TRT Alternatives Worth Knowing
Enclomiphene: A SERM that blocks estrogen's negative feedback at the hypothalamus, prompting your pituitary to produce more LH and FSH, increasing natural testosterone. Best for: secondary hypogonadism, men who want to preserve fertility, men who want to maintain natural production. Produces T increases of 100–250 ng/dL in responders without suppressing sperm.
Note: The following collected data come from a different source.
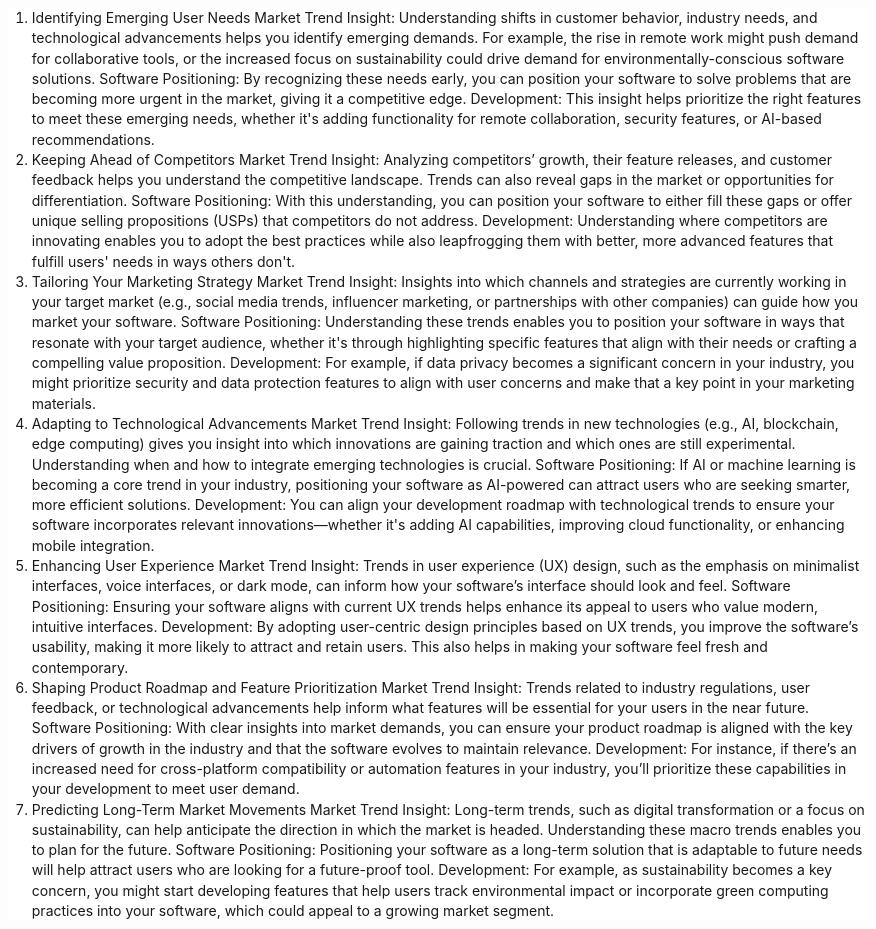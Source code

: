 1. Identifying Emerging User Needs
Market Trend Insight: Understanding shifts in customer behavior, industry needs, and technological advancements helps you identify emerging demands. For example, the rise in remote work might push demand for collaborative tools, or the increased focus on sustainability could drive demand for environmentally-conscious software solutions.
Software Positioning: By recognizing these needs early, you can position your software to solve problems that are becoming more urgent in the market, giving it a competitive edge.
Development: This insight helps prioritize the right features to meet these emerging needs, whether it's adding functionality for remote collaboration, security features, or AI-based recommendations.
2. Keeping Ahead of Competitors
Market Trend Insight: Analyzing competitors’ growth, their feature releases, and customer feedback helps you understand the competitive landscape. Trends can also reveal gaps in the market or opportunities for differentiation.
Software Positioning: With this understanding, you can position your software to either fill these gaps or offer unique selling propositions (USPs) that competitors do not address.
Development: Understanding where competitors are innovating enables you to adopt the best practices while also leapfrogging them with better, more advanced features that fulfill users' needs in ways others don't.
3. Tailoring Your Marketing Strategy
Market Trend Insight: Insights into which channels and strategies are currently working in your target market (e.g., social media trends, influencer marketing, or partnerships with other companies) can guide how you market your software.
Software Positioning: Understanding these trends enables you to position your software in ways that resonate with your target audience, whether it's through highlighting specific features that align with their needs or crafting a compelling value proposition.
Development: For example, if data privacy becomes a significant concern in your industry, you might prioritize security and data protection features to align with user concerns and make that a key point in your marketing materials.
4. Adapting to Technological Advancements
Market Trend Insight: Following trends in new technologies (e.g., AI, blockchain, edge computing) gives you insight into which innovations are gaining traction and which ones are still experimental. Understanding when and how to integrate emerging technologies is crucial.
Software Positioning: If AI or machine learning is becoming a core trend in your industry, positioning your software as AI-powered can attract users who are seeking smarter, more efficient solutions.
Development: You can align your development roadmap with technological trends to ensure your software incorporates relevant innovations—whether it's adding AI capabilities, improving cloud functionality, or enhancing mobile integration.
5. Enhancing User Experience
Market Trend Insight: Trends in user experience (UX) design, such as the emphasis on minimalist interfaces, voice interfaces, or dark mode, can inform how your software’s interface should look and feel.
Software Positioning: Ensuring your software aligns with current UX trends helps enhance its appeal to users who value modern, intuitive interfaces.
Development: By adopting user-centric design principles based on UX trends, you improve the software’s usability, making it more likely to attract and retain users. This also helps in making your software feel fresh and contemporary.
6. Shaping Product Roadmap and Feature Prioritization
Market Trend Insight: Trends related to industry regulations, user feedback, or technological advancements help inform what features will be essential for your users in the near future.
Software Positioning: With clear insights into market demands, you can ensure your product roadmap is aligned with the key drivers of growth in the industry and that the software evolves to maintain relevance.
Development: For instance, if there’s an increased need for cross-platform compatibility or automation features in your industry, you’ll prioritize these capabilities in your development to meet user demand.
7. Predicting Long-Term Market Movements
Market Trend Insight: Long-term trends, such as digital transformation or a focus on sustainability, can help anticipate the direction in which the market is headed. Understanding these macro trends enables you to plan for the future.
Software Positioning: Positioning your software as a long-term solution that is adaptable to future needs will help attract users who are looking for a future-proof tool.
Development: For example, as sustainability becomes a key concern, you might start developing features that help users track environmental impact or incorporate green computing practices into your software, which could appeal to a growing market segment.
Lifestyle optimization first: Sleep deprivation under 6 hours reduces testosterone 15–20% acutely. Treating sleep apnea with CPAP normalizes T in ~30% of affected men. Obesity and visceral fat reduce T via aromatization. Alcohol suppression reduces T by 6.8% per drink. These are not minor variables — for some men, optimizing these produces a clinically meaningful T increase without medical intervention.
What TRT Actually Costs
| Category | Monthly Range | Notes |
|---|---|---|
| Generic testosterone cypionate + supplies | $30–80 | Lowest-cost; requires clinical oversight |
| Online TRT clinic (subscription model) | $99–250 | Includes clinical oversight + labs |
| Branded testosterone gels (Androgel, etc.) | $200–800 | Insurance may partially cover |
| Testosterone pellets | $500–1,500 (per insertion) | Every 3–6 months; limited insurance |
| Oral TRT (Jatenzo, Kyzatrex) | $400–800 | Limited insurance coverage |
Coming Off TRT: What Happens If You Stop
When you stop TRT, your body's natural testosterone production has been suppressed. Recovery of the HPG axis typically takes 3–6 months for LH/FSH to normalize and 6–18 months for testosterone production to fully recover. Approximately 10% of men do not recover to pre-TRT baseline. Recovery is more predictable with a structured SERM restart protocol (clomiphene or enclomiphene) than cold turkey cessation.